[Required work] Every line that contains the word "동적으로" should be copied from the records below.

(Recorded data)
--*--
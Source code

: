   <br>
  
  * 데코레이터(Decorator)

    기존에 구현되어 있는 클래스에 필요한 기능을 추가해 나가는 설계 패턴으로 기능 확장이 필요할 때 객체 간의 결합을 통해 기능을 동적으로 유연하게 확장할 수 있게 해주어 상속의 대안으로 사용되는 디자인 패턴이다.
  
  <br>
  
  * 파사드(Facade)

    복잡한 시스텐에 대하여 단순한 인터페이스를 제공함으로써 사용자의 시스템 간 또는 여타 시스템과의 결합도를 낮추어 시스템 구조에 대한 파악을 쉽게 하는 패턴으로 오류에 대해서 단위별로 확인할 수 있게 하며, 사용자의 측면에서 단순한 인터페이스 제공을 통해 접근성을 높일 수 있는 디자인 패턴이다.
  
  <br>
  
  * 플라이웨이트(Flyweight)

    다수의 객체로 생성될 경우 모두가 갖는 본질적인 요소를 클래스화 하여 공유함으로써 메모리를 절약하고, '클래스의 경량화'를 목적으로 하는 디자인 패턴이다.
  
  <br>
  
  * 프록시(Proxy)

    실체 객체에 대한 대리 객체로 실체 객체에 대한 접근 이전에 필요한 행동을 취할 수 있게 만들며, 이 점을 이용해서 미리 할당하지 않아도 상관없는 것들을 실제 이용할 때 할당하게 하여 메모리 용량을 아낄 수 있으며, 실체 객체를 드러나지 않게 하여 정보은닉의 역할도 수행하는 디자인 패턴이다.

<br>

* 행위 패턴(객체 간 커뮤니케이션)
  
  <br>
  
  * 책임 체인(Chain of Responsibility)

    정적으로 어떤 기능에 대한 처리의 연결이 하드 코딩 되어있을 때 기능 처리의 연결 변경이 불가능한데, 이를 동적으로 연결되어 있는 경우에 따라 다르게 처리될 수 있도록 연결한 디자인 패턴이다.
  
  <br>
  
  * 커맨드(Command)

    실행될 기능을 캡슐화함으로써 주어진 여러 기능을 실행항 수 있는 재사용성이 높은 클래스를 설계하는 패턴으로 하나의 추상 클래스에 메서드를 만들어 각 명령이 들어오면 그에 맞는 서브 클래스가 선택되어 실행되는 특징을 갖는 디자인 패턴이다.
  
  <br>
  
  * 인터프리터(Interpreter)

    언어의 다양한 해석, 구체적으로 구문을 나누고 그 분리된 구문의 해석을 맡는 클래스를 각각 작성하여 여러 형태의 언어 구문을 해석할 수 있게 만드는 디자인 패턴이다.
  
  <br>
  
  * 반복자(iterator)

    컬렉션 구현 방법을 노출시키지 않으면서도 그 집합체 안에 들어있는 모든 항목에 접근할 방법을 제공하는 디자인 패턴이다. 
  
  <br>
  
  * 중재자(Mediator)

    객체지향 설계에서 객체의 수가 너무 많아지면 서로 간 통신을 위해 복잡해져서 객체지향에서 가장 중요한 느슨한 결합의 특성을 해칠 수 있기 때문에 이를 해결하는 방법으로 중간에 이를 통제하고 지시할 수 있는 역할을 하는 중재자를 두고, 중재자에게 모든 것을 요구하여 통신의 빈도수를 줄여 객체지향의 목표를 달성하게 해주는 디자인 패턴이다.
--*--
[Response box]
    기존에 구현되어 있는 클래스에 필요한 기능을 추가해 나가는 설계 패턴으로 기능 확장이 필요할 때 객체 간의 결합을 통해 기능을 동적으로 유연하게 확장할 수 있게 해주어 상속의 대안으로 사용되는 디자인 패턴이다.
    정적으로 어떤 기능에 대한 처리의 연결이 하드 코딩 되어있을 때 기능 처리의 연결 변경이 불가능한데, 이를 동적으로 연결되어 있는 경우에 따라 다르게 처리될 수 있도록 연결한 디자인 패턴이다.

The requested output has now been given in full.